これまで経験してこたことの集大成を寺田冷機で発揮できればいい

 製紙会社時代、宮島は仕事だけではダメなんだと思った。ひたすら仕事だけに没頭してきたが、かつてバイクが好きだったのを思い出した。多忙な日常の中にでも遊びのある生活を自然と始めるようになった。 深夜、宮島はガレージの作業を続ける。エンジンを分解に分解を続けて再び組み替える。そしてパズルのピースをはめていくようにバイクを自分の意思で見事に仕上げていく。多忙の中であってもツーリングに間に合わせるというささやかな楽しみのために。

 宮島自身はまったく意識していないが、これらの行為は潜在的に仕事で生きていく自分を研磨するためのようにも見える。バイクの分解や組み立てが難解な「仕事」とするなら、ツーリングの日は仕事でいうところの絶対的な「納期」だ。それらを本気で愉しむ。仕事も遊びもすべて本気で愉しめる自分を創る。

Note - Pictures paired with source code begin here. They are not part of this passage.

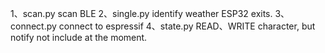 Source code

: 1、scan.py
    scan BLE
2、single.py
    identify weather ESP32 exits.
3、connect.py
    connect to espressif
4、state.py
    READ、WRITE character, but notify not include at the moment.
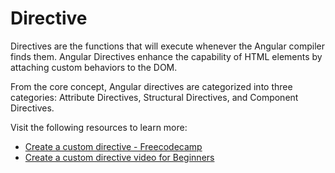 # Directive

Directives are the functions that will execute whenever the Angular compiler finds them. Angular Directives enhance the capability of HTML elements by attaching custom behaviors to the DOM.

From the core concept, Angular directives are categorized into three categories: Attribute Directives, Structural Directives, and Component Directives.

Visit the following resources to learn more:

- [Create a custom directive - Freecodecamp](https://www.freecodecamp.org/news/angular-directives-learn-how-to-use-or-create-custom-directives-in-angular-c9b133c24442/)
- [Create a custom directive video for Beginners](https://www.youtube.com/watch?v=AoN56g6UAsE)
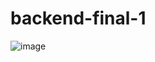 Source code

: # backend-final-1
![image](https://github.com/JSD-0423/backend-final-1/assets/108053187/0971d7bd-57cc-4ef8-b97f-e3dad6b80cd8)
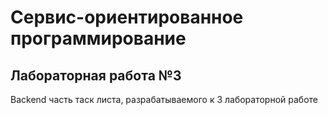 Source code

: # Сервис-ориентированное программирование
## Лабораторная работа №3
Backend часть таск листа, разрабатываемого к 3 лабораторной работе
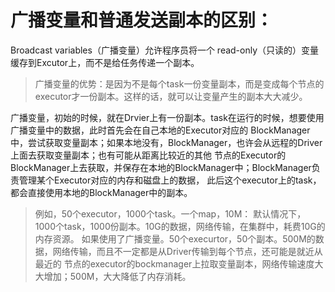 # 广播变量和普通发送副本的区别：
Broadcast variables（广播变量）允许程序员将一个 read-only（只读的）变量缓存到Excutor上，而不是给任务传递一个副本。

>广播变量的优势：是因为不是每个task一份变量副本，而是变成每个节点的executor才一份副本。这样的话，就可以让变量产生的副本大大减少。

广播变量，初始的时候，就在Drvier上有一份副本。task在运行的时候，想要使用广播变量中的数据，此时首先会在自己本地的Executor对应的
BlockManager中，尝试获取变量副本；如果本地没有，BlockManager，也许会从远程的Driver上面去获取变量副本；也有可能从距离比较近的其他
节点的Executor的BlockManager上去获取，并保存在本地的BlockManager中；BlockManager负责管理某个Executor对应的内存和磁盘上的数据，
此后这个executor上的task，都会直接使用本地的BlockManager中的副本。

>例如，50个executor，1000个task。一个map，10M：
默认情况下，1000个task，1000份副本。10G的数据，网络传输，在集群中，耗费10G的内存资源。
如果使用了广播变量。50个execurtor，50个副本。500M的数据，网络传输，而且不一定都是从Driver传输到每个节点，还可能是就近从最近的
节点的executor的bockmanager上拉取变量副本，网络传输速度大大增加；500M，大大降低了内存消耗。

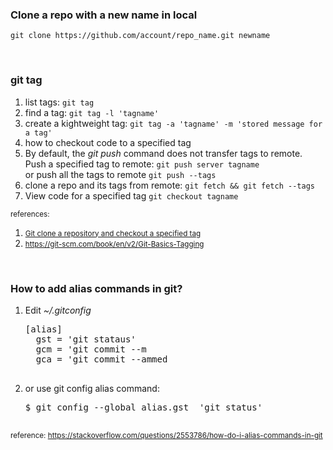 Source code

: <h3>Clone a repo with a new  name in local</h3>
<p><code>git clone https://github.com/account/repo_name.git newname</code></p>
<br>
<h3>git tag</h3>
<ol>
  <li>list tags: <code>git tag</code></li>
  <li>find a tag: <code>git tag -l 'tagname'</code></li>
  <li>create a kightweight tag: <code>git tag -a 'tagname' -m 'stored message for a tag'</code></li>
  <li>how to checkout code to a specified tag</li>
  <li>By default, the <i>git push</i> command does not transfer tags to remote. <br>
  Push a specified tag to remote: <code>git push server tagname</code><br>
  or push all the tags to remote
  <code>git push --tags</code></li>
  <li>clone a repo and its tags from remote: <code>git fetch && git fetch --tags</code></li>
  <li>View code for a specified tag <code>git checkout tagname</code></li>
</ol>
<small>references:</small>
<ol>
  <li><small><a href="https://coderwall.com/p/k2fisg/git-clone-a-repository-and-checkout-a--tag">Git clone a repository and checkout a specified tag</a></small></li>
  <li><small><a href="https://git-scm.com/book/en/v2/Git-Basics-Tagging">https://git-scm.com/book/en/v2/Git-Basics-Tagging</a></small></li>
</ol>
<br>
<h3>How to add alias commands in git?
</h3>
<ol>
  <li>
    Edit <i>~/.gitconfig</i> 
    <pre>
[alias]
  gst = 'git stataus'
  gcm = 'git commit --m
  gca = 'git commit --ammed
    </pre>
  </li>
  <li>
    or use git config alias command:
    <pre>
$ git config --global alias.gst  'git status'
    </pre>
  </li>
</ol>
<p><small>reference: <a href="https://stackoverflow.com/questions/2553786/how-do-i-alias-commands-in-git">https://stackoverflow.com/questions/2553786/how-do-i-alias-commands-in-git</a></small></p>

「遊びはみんな夢中でやるでしょ?楽しいから覚えるのもはやいよね。それと同じように仕事も取り組むんです。厳しい仕事の中にでも、楽しみを見つける。あぁ、こうなっているだ、とか、どんなに小さくても楽しみや驚きを発見をする。それを積み重ねていけば、成長するのもはやくなると思うよ」

 この言葉こそ、宮島が必死で仕事と向き合い続けて到達した境地なのかもしれない。若い頃に家庭を持ち趣味すらもたずにがむしゃらに働いてきたこと。挑み続けた代償として失った大切なもの。現在の宮島は再婚して日々をつつがなく暮らしている。ときに成人した子どもたちと過ごすこともあるという。

「これまで経験してこたことの集大成といえばいいのかな。それを寺田冷機で発揮できればいいよね」

 宮島はひとつひとつの体験を様々な視点からとらえて昇華させる。辛く厳しい体験であってもそれを無駄にするようなことはしない。諦めずに挑んできた結果が、類まれな能力を持った現在の宮島を創った。  

 そんな宮島に職人人生で得たものはあるかと訊いてみた。宮島はいそいそとエンジンを組んでいたが、手を止めてしばらく真剣に考えているようだった。

「ないかなぁ。だた、普通に生きているだけなんですけどねぇ」

 宮島は迷いなく言い切ると、何かを吹き飛ばすように高らかに笑った。